**Exercise prompt**
Your task is to find every line in the records that holds the string "rules" and copy it.

==*==

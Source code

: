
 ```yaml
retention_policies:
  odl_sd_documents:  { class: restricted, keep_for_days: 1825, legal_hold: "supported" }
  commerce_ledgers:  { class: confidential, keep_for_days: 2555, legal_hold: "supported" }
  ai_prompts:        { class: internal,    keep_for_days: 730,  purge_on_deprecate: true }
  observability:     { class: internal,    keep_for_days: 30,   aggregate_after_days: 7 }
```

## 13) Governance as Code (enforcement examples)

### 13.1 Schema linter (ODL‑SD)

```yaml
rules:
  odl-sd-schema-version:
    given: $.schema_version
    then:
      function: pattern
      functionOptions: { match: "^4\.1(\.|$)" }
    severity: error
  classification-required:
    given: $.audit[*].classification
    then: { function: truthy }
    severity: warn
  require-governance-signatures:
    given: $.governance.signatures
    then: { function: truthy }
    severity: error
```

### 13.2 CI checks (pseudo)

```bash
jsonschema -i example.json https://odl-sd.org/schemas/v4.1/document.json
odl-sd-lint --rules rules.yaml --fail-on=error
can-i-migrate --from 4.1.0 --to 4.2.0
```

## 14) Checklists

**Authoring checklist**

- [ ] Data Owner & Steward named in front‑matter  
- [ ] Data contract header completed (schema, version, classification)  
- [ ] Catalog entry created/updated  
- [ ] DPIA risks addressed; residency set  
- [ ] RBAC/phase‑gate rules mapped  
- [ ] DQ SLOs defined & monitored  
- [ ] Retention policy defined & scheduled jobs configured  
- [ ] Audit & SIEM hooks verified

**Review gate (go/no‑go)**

==*==

**Answer for this exercise**
rules:
odl-sd-lint --rules rules.yaml --fail-on=error
- [ ] RBAC/phase‑gate rules mapped  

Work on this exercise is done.